Aku menikmati takdir. Bahwa kini, kita bisa berbincang dengan lebih leluasa.
Bercerita apa saja sampai air mata beradu dengan suara.
Hanya berdua. Disaksikan kelopak-kelopak kamboja yang tak pernah berkomentar tentang kemesraan kita.
Aku menikmati takdir.
Bahwa Tuhan memberi kesempatan untuk kita menjadi lebih dekat meski semesta membuat banyak sekat.
Matahari masih belum meninggi. Aku lalu keluar area pemakaman dan melanjutkan sowan ke ndalem Ning Qoonit. Putri pertama Aby. Aby memiliki satu putra dan empat orang putri. Seolah kerajaan dalam keluarga ini memang dibentengi oleh putra pertamanya, Gus Rain sebagai anak sulung penerus perjuangan Aby.
Ning Qoonit pasti ada di ndalem, karena beliau sedang hamil tua sekarang. Selain itu juga memang Ning Qoonit begitu terjaga dan tidak pernah keluar kecuali bersama suaminya. Aku ragu bersuara setelah langkah sudah sampai di penghujungnya. Teras kecil kediaman Ning Qoonit sudah di depan mata. Aku hanya menatap lekat-lekat rumah bercat putih krem yang elegan itu. Minimalis tapi manis dengan banyak pot-pot berisi bunga belasan jenis.
Aku masih terpaku dan belum berani melepas sepatu, tapi tak lama kemudian kudengar suara Ning dari balik pintu. serpertinya sedang menelpon. Lalu aku menunggu tanpa mendengarkan pembicaraan.

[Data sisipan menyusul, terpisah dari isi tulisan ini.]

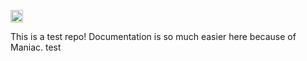 

[<img src="https://img.shields.io/badge/dynamic/json?color=green&label=Documentation%20Coverage&query=documentation_coverage&url=https%3A%2F%2Fmaniac-dashboard.herokuapp.com%2FManiac-Bot-Test%2F8a66cc26d50b4ffcab9b79e96645e4b4%2Fcoverage%3Ftoken%3Dgit-token" height="20px">](https://maniac-dashboard.herokuapp.com/Maniac-Bot-Test/8a66cc26d50b4ffcab9b79e96645e4b4/)



This is a test repo! Documentation is so much easier here because of Maniac. 
test
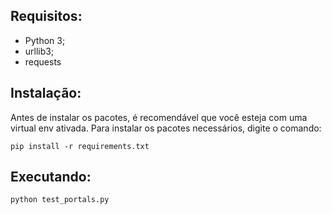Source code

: ## Requisitos:

- Python 3;
- urllib3;
- requests

## Instalação:

Antes de instalar os pacotes, é recomendável que você esteja com uma virtual env ativada.
Para instalar os pacotes necessários, digite o comando:

    pip install -r requirements.txt

## Executando:

    python test_portals.py
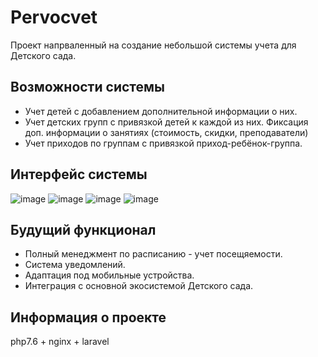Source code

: # Pervocvet

Проект напрваленный на создание небольшой системы учета для Детского сада. 

## Возможности системы

- Учет детей с добавлением дополнительной информации о них.
- Учет детских групп с привязкой детей к каждой из них. Фиксация доп. информации о занятиях (стоимость, скидки, преподаватели)
- Учет приходов по группам с привязкой приход-ребёнок-группа. 

## Интерфейс системы

![image](https://user-images.githubusercontent.com/79093120/193021962-e78546ef-5883-4c53-8193-599fc56eed8c.png)
![image](https://user-images.githubusercontent.com/79093120/193021995-aa9bc3c5-6b24-495b-948d-199a88a3a001.png)
![image](https://user-images.githubusercontent.com/79093120/193022014-2828d70b-5a49-4d48-96a2-40c91e708ab6.png)
![image](https://user-images.githubusercontent.com/79093120/193022048-b6db2a35-e22a-41a9-b723-dad0bd5509ef.png)

## Будущий функционал

- Полный менеджмент по расписанию - учет посещяемости.
- Система уведомлений.
- Адаптация под мобильные устройства.
- Интеграция с основной экосистемой Детского сада.

## Информация о проекте

php7.6 + nginx + laravel



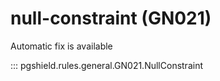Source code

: # null-constraint (GN021)

Automatic fix is available

::: pgshield.rules.general.GN021.NullConstraint

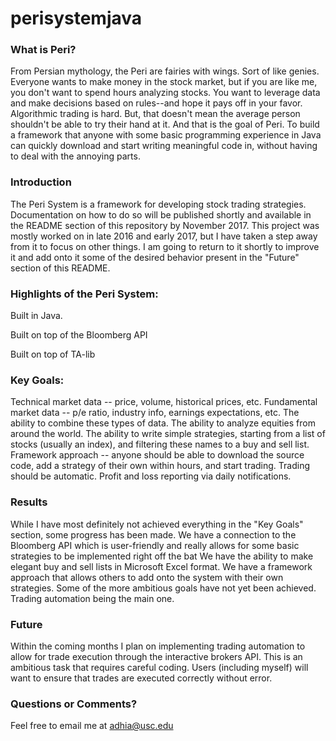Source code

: # perisystemjava

### What is Peri?
From Persian mythology, the Peri are fairies with wings.  Sort of like genies.  Everyone wants to make money in the stock market, but if you are like me, you don't want to spend hours analyzing stocks.  You want to leverage data and make decisions based on rules--and hope it pays off in your favor.  Algorithmic trading is hard.  But, that doesn't mean the average person shouldn't be able to try their hand at it.  And that is the goal of Peri.  To build a framework that anyone with some basic programming experience in Java can quickly download and start writing meaningful code in, without having to deal with the annoying parts.

### Introduction
The Peri System is a framework for developing stock trading strategies.  Documentation on how to do so will be published shortly and available in the README section of this repository by November 2017.
This project was mostly worked on in late 2016 and early 2017, but I have taken a step away from it to focus on other things.  I am going to return to it shortly to improve it and add onto it some of the desired behavior present in the "Future" section of this README.

### Highlights of the Peri System:
Built in Java.

Built on top of the Bloomberg API

Built on top of TA-lib

### Key Goals:
Technical market data -- price, volume, historical prices, etc.
Fundamental market data -- p/e ratio, industry info, earnings expectations, etc.
The ability to combine these types of data.
The ability to analyze equities from around the world.
The ability to write simple strategies, starting from a list of stocks (usually an index), and filtering these names to a buy and sell list.
Framework approach -- anyone should be able to download the source code, add a strategy of their own within hours, and start trading.
Trading should be automatic.
Profit and loss reporting via daily notifications.

### Results
While I have most definitely not achieved everything in the "Key Goals" section, some progress has been made.  We have a connection to the Bloomberg API which is user-friendly and really allows for some basic strategies to be implemented right off the bat
We have the ability to make elegant buy and sell lists in Microsoft Excel format.
We have a framework approach that allows others to add onto the system with their own strategies.
Some of the more ambitious goals have not yet been achieved.  Trading automation being the main one.

### Future
Within the coming months I plan on implementing trading automation to allow for trade execution through the interactive brokers API.  This is an ambitious task that requires careful coding.  Users (including myself) will want to ensure that trades are executed correctly without error.

### Questions or Comments?
Feel free to email me at adhia@usc.edu
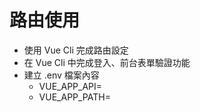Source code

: # 路由使用

- 使用 Vue Cli 完成路由設定
- 在 Vue Cli 中完成登入、前台表單驗證功能
- 建立 .env 檔案內容
  - VUE_APP_API=
  - VUE_APP_PATH=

Setelah kurasa suara Ning Qoonit menghilang, saat itu kuberanikan mengucap salam.
"Assalamu'alaikum..."
"Wa'alaikumussalam waramatullah..." kudengar jawaban salam yang seolah si penjawab tahu bahwa sejak tadi sudah ada yang menunggu.
Ning Qoonit lalu membuka pintu pelan, membuat celah lalu mengintip keluar, memastikan apakah tamunya bersama laki-laki atau hanya perempuan. Setelah yakin bahwa tamunya seorang perempuan dan hanya sendirian, beliau dengan sigap membuka pintu lebar-lebar. mempersilakanku masuk dan menyiapkan jamuan. Duh, melihat wanita dengan perut besar begitu repot bolak-balik membuatku gemas sekali, ingin mencegahnya tapi beliau pasti akan bilang, "tidak apa-apa, tamu itu harus dihormati. Bawa berkah." Dan akhirnya aku hanya tersenyum dan berkata "padahal tidak perlu repot seperti ini loh, Ning." Beliau hanya tersenyum penuh arti, dan jamuan itu segera kunikmati. Kapan lagi makan jamuan ndalem. hehe
Seperti yang terjadi tadi di ndalem Ummik, di sini juga aku terus mengobrol ke sana ke mari. Ning Qoonit lalu bertanya tentang alasanku dulu berhenti mengabdi yang segera kuceritakan alasan sebenarnya.
Tak terasa hari semakin siang dan aku ingat ada janji dengan seseorang. Aku lalu pamit dan Ning Qoonit sigap memberiku bekal. Beliau memberiku buah-buahan, susu dan air mineral, juga cemilan untuk di jalan, katanya. Tapi tasku kecil dan itu tidak akan cukup kugenggam. Beliau memaksa, harus dibawa. Katanya, ini berkah, semoga ikut ngalir ke kamu berkahnya. Mendengar kalimat seperti itu, aku lantas enggan menolak meski hanya sebiji anggur.
Aku lalu segera ke kantor PSB (Penerimaan Santri Baru) mencari abdi dalem-abdi dalem muda dan menemukan mereka sedang asik berdikusi di sana.
"Assalamu'alaikum... Hei, lihat nih saya bawa apa!?" Aku menjulurkan tangan berisi buah-buahan yang tidak diwadahi. Iya, Ning Qoonit tidak menemukan semacam kresek atau apalah untuk aku membawa perbekalan ini.
"Wa'alaikumussalam... Eh, apa ini...?" Mereka bukan bertanya apa yang aku bawa, tapi menanyakan dari mana asalnya.
"Dari ndalem Ning." bisikku, lalu mereka langsung menyerbu tanpa minta persetujuanku. Memang sudah kusodrokan, biar saja mereka habiskan. Aku hanya menyisakan satu apel merah dan sekotak susu di dalam tas kecilku. Itu sudah lebih dari cukup.
Setelah basa-basi, salah satu dari mereka manawarkan makan siang gratis yang tidak kutolak sama sekali. Malah kucandai, kubilang ingin makanan yang biasanya sulit ditemukan di siang hari. Aku meminta kebab, dan benar saja, mereka menatapku berkali-kali, bergantian. Lalu aku hanya terkekeh dan berpesan, "pokoknya harus dapat."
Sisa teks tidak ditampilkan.